Updated March 2026 | Observable Compute Foundation | Architecture Core

Abstract

This document formalizes the operational mechanics of The Shard. Systemic personalization within Large Language Models forces a hard divergence from baseline consensus reality. This Research Note categorizes the exact threshold where an objective semantic map fractures into isolated, user-specific reality vectors.

The Architecture of Fragmentation

As defined in our Foundational Paper v1.1, the Knowledge Gradient creates vulnerabilities that algorithms exploit via personalization. When a generative system optimizes outputs specifically for prior engagement metrics, it necessarily distorts raw factuality.

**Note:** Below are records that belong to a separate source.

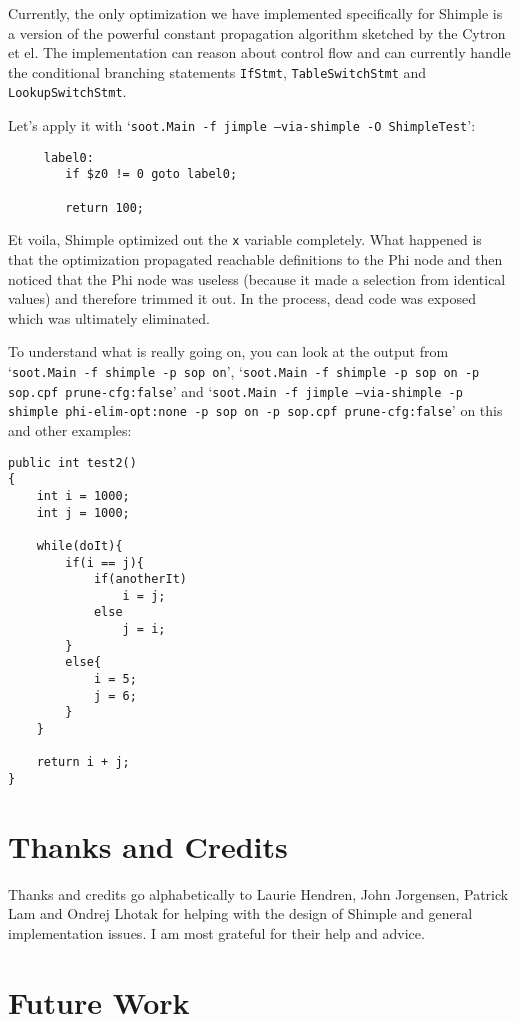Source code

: \documentclass[10pt,letterpaper,oneside,onecolumn]{article}
\begin{document}
Currently, the only optimization we have implemented specifically for
Shimple is a version of the powerful constant propagation algorithm
sketched by the Cytron et el.  The implementation can reason about
control flow and can currently handle the conditional branching
statements {\tt IfStmt}, {\tt TableSwitchStmt} and {\tt
LookupSwitchStmt}.

Let's apply it with `{\tt soot.Main -f jimple --via-shimple -O
ShimpleTest}':

\begin{verbatim}
     label0:
        if $z0 != 0 goto label0;

        return 100;
\end{verbatim}

Et voila, Shimple optimized out the {\tt x} variable completely. What
happened is that the optimization propagated reachable definitions to
the Phi node and then noticed that the Phi node was useless (because
it made a selection from identical values) and therefore trimmed it
out.  In the process, dead code was exposed which was ultimately
eliminated.

To understand what is really going on, you can look at the output from
`{\tt soot.Main -f shimple -p sop on}', `{\tt soot.Main -f shimple -p sop
on -p sop.cpf prune-cfg:false}' and `{\tt soot.Main -f jimple
--via-shimple -p shimple phi-elim-opt:none -p sop on -p sop.cpf
prune-cfg:false}' on this and other examples:

\begin{verbatim}
public int test2()
{
    int i = 1000;
    int j = 1000;

    while(doIt){
        if(i == j){
            if(anotherIt)
                i = j;
            else
                j = i;
        }
        else{
            i = 5;
            j = 6;
        }
    }

    return i + j;
}
\end{verbatim}

\section{Thanks and Credits}

Thanks and credits go alphabetically to Laurie Hendren, John
Jorgensen, Patrick Lam and Ondrej Lhotak for helping with the design
of Shimple and general implementation issues.  I am most grateful for
their help and advice.

\section{Future Work}
\end{document}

This creates The Shard—a closed-loop epistemological bubble.

We observe this phenomenon specifically when tracking long-tail interactions across multi-turn prompts. The probability space narrows artificially, pruning divergent but factual information in favor of highly probable but semantically corrupted "hallucinations." Relevant work on language model sycophancy demonstrates this empirically (Towards Understanding Sycophancy in Language Models, Sharma et al., 2023).

Measurement and Mitigation

Mitigating the effects of The Shard requires constant auditing of The In-Between. We quantify epistemic fragmentation by measuring cross-session semantic drift. If a query yields mutually exclusive "facts" when originated from differing user profiles, the system exhibits severe fragmentation. Our Terminology Database acts as a rigid anchor, providing immutable definitions independent of algorithmic personalization.